WHAT TO DO →
Each entry that follows needs to be written out exactly, with nothing left out.
==============================
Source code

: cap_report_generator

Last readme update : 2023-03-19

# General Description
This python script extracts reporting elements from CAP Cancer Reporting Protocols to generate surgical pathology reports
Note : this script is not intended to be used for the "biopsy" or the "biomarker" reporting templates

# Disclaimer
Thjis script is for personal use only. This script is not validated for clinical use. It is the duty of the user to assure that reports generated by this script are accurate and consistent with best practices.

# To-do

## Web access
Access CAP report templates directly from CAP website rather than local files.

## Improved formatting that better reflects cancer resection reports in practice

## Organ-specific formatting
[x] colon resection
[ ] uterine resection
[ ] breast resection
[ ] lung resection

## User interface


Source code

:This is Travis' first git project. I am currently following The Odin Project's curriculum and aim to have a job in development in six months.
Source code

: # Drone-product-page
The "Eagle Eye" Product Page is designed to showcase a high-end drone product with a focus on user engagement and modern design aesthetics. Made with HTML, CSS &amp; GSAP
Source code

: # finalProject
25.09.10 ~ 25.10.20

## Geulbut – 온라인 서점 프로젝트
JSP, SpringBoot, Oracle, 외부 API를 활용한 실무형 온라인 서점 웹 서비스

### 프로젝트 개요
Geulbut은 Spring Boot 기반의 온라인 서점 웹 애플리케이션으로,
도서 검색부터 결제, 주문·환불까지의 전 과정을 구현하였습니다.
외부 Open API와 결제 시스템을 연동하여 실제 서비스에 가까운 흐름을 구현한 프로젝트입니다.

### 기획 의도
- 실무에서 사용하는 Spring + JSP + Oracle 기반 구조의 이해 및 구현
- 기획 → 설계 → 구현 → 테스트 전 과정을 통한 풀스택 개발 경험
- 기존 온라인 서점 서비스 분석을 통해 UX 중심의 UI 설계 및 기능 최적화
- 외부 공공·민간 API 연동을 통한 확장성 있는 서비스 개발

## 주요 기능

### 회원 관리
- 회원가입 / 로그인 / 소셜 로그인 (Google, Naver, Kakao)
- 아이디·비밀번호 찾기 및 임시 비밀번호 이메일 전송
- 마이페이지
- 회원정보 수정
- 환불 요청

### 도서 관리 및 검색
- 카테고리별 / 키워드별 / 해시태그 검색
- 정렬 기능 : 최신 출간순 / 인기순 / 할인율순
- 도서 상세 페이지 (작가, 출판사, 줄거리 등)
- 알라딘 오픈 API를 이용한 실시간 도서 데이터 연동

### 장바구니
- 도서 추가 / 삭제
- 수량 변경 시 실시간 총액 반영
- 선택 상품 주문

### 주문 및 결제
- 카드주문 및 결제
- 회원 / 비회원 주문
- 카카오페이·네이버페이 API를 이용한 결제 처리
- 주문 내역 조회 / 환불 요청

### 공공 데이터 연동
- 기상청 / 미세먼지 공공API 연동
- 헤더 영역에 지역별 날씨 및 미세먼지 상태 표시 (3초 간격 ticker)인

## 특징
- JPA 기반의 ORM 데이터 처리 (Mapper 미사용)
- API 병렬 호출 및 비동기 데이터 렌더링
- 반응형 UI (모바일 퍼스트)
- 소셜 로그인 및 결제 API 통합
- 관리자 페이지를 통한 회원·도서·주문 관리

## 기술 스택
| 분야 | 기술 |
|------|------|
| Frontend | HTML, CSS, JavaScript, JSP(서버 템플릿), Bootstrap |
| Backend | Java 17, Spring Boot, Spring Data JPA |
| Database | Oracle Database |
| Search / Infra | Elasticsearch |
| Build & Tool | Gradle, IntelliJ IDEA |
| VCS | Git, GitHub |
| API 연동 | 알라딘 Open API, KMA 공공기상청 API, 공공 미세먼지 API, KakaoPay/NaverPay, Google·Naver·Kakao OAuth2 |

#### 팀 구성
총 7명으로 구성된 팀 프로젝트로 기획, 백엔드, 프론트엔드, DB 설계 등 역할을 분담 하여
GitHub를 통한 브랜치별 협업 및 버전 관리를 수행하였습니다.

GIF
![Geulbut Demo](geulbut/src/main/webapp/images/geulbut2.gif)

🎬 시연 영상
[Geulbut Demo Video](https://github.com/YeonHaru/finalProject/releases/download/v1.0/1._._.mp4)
==============================
SOLUTION TO THE PROBLEM →
Source code

: cap_report_generator

Last readme update : 2023-03-19

# General Description
This python script extracts reporting elements from CAP Cancer Reporting Protocols to generate surgical pathology reports
Note : this script is not intended to be used for the "biopsy" or the "biomarker" reporting templates

# Disclaimer
Thjis script is for personal use only. This script is not validated for clinical use. It is the duty of the user to assure that reports generated by this script are accurate and consistent with best practices.

# To-do

## Web access
Access CAP report templates directly from CAP website rather than local files.

## Improved formatting that better reflects cancer resection reports in practice

## Organ-specific formatting
[x] colon resection
[ ] uterine resection
[ ] breast resection
[ ] lung resection

## User interface


Source code

:This is Travis' first git project. I am currently following The Odin Project's curriculum and aim to have a job in development in six months.
Source code

: # Drone-product-page
The "Eagle Eye" Product Page is designed to showcase a high-end drone product with a focus on user engagement and modern design aesthetics. Made with HTML, CSS &amp; GSAP
Source code

: # finalProject
25.09.10 ~ 25.10.20

## Geulbut – 온라인 서점 프로젝트
JSP, SpringBoot, Oracle, 외부 API를 활용한 실무형 온라인 서점 웹 서비스

### 프로젝트 개요
Geulbut은 Spring Boot 기반의 온라인 서점 웹 애플리케이션으로,
도서 검색부터 결제, 주문·환불까지의 전 과정을 구현하였습니다.
외부 Open API와 결제 시스템을 연동하여 실제 서비스에 가까운 흐름을 구현한 프로젝트입니다.

### 기획 의도
- 실무에서 사용하는 Spring + JSP + Oracle 기반 구조의 이해 및 구현
- 기획 → 설계 → 구현 → 테스트 전 과정을 통한 풀스택 개발 경험
- 기존 온라인 서점 서비스 분석을 통해 UX 중심의 UI 설계 및 기능 최적화
- 외부 공공·민간 API 연동을 통한 확장성 있는 서비스 개발

## 주요 기능

### 회원 관리
- 회원가입 / 로그인 / 소셜 로그인 (Google, Naver, Kakao)
- 아이디·비밀번호 찾기 및 임시 비밀번호 이메일 전송
- 마이페이지
- 회원정보 수정
- 환불 요청

### 도서 관리 및 검색
- 카테고리별 / 키워드별 / 해시태그 검색
- 정렬 기능 : 최신 출간순 / 인기순 / 할인율순
- 도서 상세 페이지 (작가, 출판사, 줄거리 등)
- 알라딘 오픈 API를 이용한 실시간 도서 데이터 연동

### 장바구니
- 도서 추가 / 삭제
- 수량 변경 시 실시간 총액 반영
- 선택 상품 주문

### 주문 및 결제
- 카드주문 및 결제
- 회원 / 비회원 주문
- 카카오페이·네이버페이 API를 이용한 결제 처리
- 주문 내역 조회 / 환불 요청

### 공공 데이터 연동
- 기상청 / 미세먼지 공공API 연동
- 헤더 영역에 지역별 날씨 및 미세먼지 상태 표시 (3초 간격 ticker)인

## 특징
- JPA 기반의 ORM 데이터 처리 (Mapper 미사용)
- API 병렬 호출 및 비동기 데이터 렌더링
- 반응형 UI (모바일 퍼스트)
- 소셜 로그인 및 결제 API 통합
- 관리자 페이지를 통한 회원·도서·주문 관리

## 기술 스택
| 분야 | 기술 |
|------|------|
| Frontend | HTML, CSS, JavaScript, JSP(서버 템플릿), Bootstrap |
| Backend | Java 17, Spring Boot, Spring Data JPA |
| Database | Oracle Database |
| Search / Infra | Elasticsearch |
| Build & Tool | Gradle, IntelliJ IDEA |
| VCS | Git, GitHub |
| API 연동 | 알라딘 Open API, KMA 공공기상청 API, 공공 미세먼지 API, KakaoPay/NaverPay, Google·Naver·Kakao OAuth2 |

#### 팀 구성
총 7명으로 구성된 팀 프로젝트로 기획, 백엔드, 프론트엔드, DB 설계 등 역할을 분담 하여
GitHub를 통한 브랜치별 협업 및 버전 관리를 수행하였습니다.

GIF
![Geulbut Demo](geulbut/src/main/webapp/images/geulbut2.gif)

🎬 시연 영상
[Geulbut Demo Video](https://github.com/YeonHaru/finalProject/releases/download/v1.0/1._._.mp4)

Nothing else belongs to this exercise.